We see that `wrapper` receives the underlying numpy array (`ds.air.data`), and the integer `1`. 

Essentially, `apply_ufunc` does the following:
1. extracts the underlying array data, 
2. passes it to the user function, 
3. receives the returned values, and 
4. then wraps that back up as an array

apply_ufunc easily handles both dataarrays and datasets. 

When passed a Dataset, apply-ufunc will loop over the data variables and sequentially pass those to `squared_error`. So `squared_error` always receives a numpy array

In [None]:
xr.apply_ufunc(wrapper, ds, 1)

In [None]:
xr.apply_ufunc(squared_error, ds, 1)

## Reductions and core dimensions

`squared_error` operated on a per-element basis.
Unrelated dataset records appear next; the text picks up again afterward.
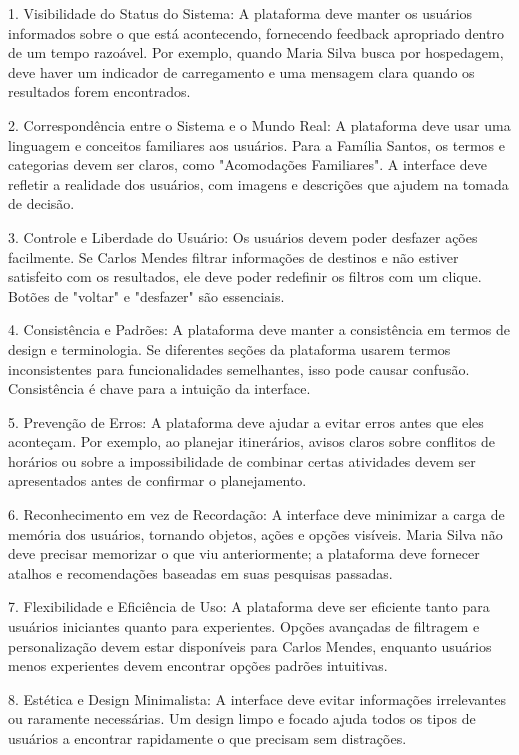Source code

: \documentclass{article}
\begin{document}
1. Visibilidade do Status do Sistema: A plataforma deve manter os usuários informados sobre o que está acontecendo, fornecendo feedback apropriado dentro de um tempo razoável. Por exemplo, quando Maria Silva busca por hospedagem, deve haver um indicador de carregamento e uma mensagem clara quando os resultados forem encontrados.

2. Correspondência entre o Sistema e o Mundo Real: A plataforma deve usar uma linguagem e conceitos familiares aos usuários. Para a Família Santos, os termos e categorias devem ser claros, como "Acomodações Familiares". A interface deve refletir a realidade dos usuários, com imagens e descrições que ajudem na tomada de decisão.

3. Controle e Liberdade do Usuário: Os usuários devem poder desfazer ações facilmente. Se Carlos Mendes filtrar informações de destinos e não estiver satisfeito com os resultados, ele deve poder redefinir os filtros com um clique. Botões de "voltar" e "desfazer" são essenciais.

4. Consistência e Padrões: A plataforma deve manter a consistência em termos de design e terminologia. Se diferentes seções da plataforma usarem termos inconsistentes para funcionalidades semelhantes, isso pode causar confusão. Consistência é chave para a intuição da interface.

5. Prevenção de Erros: A plataforma deve ajudar a evitar erros antes que eles aconteçam. Por exemplo, ao planejar itinerários, avisos claros sobre conflitos de horários ou sobre a impossibilidade de combinar certas atividades devem ser apresentados antes de confirmar o planejamento.

6. Reconhecimento em vez de Recordação: A interface deve minimizar a carga de memória dos usuários, tornando objetos, ações e opções visíveis. Maria Silva não deve precisar memorizar o que viu anteriormente; a plataforma deve fornecer atalhos e recomendações baseadas em suas pesquisas passadas.

7. Flexibilidade e Eficiência de Uso: A plataforma deve ser eficiente tanto para usuários iniciantes quanto para experientes. Opções avançadas de filtragem e personalização devem estar disponíveis para Carlos Mendes, enquanto usuários menos experientes devem encontrar opções padrões intuitivas.

8. Estética e Design Minimalista: A interface deve evitar informações irrelevantes ou raramente necessárias. Um design limpo e focado ajuda todos os tipos de usuários a encontrar rapidamente o que precisam sem distrações.
\end{document}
How about a reduction like `np.mean`?

Such functions involve the concept of "core dimensions". One way to think about core dimensions is to consider the smallest dimensionality of data necessary to apply the function.

For using more complex operations that consider some array values collectively,
it’s important to understand the idea of **core dimensions**. 
Usually, they correspond to the fundamental dimensions over
which an operation is defined, e.g., the summed axis in `np.sum`. A good clue
that core dimensions are needed is the presence of an `axis` argument on the
corresponding NumPy function.

Let's write a function that computes the mean along `time` for a provided xarray object. This function requires one core dimension `time`. For `ds.air` note that `time` is the 0th axis.

In [None]:
ds.air.dims

In [None]:
np.mean(ds.air, axis=ds.air.get_axis_num("time"))

In [None]:
np.mean(ds.air.data, axis=0)

Let's try to use `apply_ufunc` to replicate `np.mean(ds.air.data, axis=0)`

In [None]:
xr.apply_ufunc(
    # function to apply
    np.mean,
    # object with data to pass to function
    ds,
    # keyword arguments to pass to np.mean
    kwargs={"axis": 0},
)

The error here
> applied function returned data with unexpected number of dimensions. Received 2 dimension(s) but expected 3 dimensions with names: ('time', 'lat', 'lon')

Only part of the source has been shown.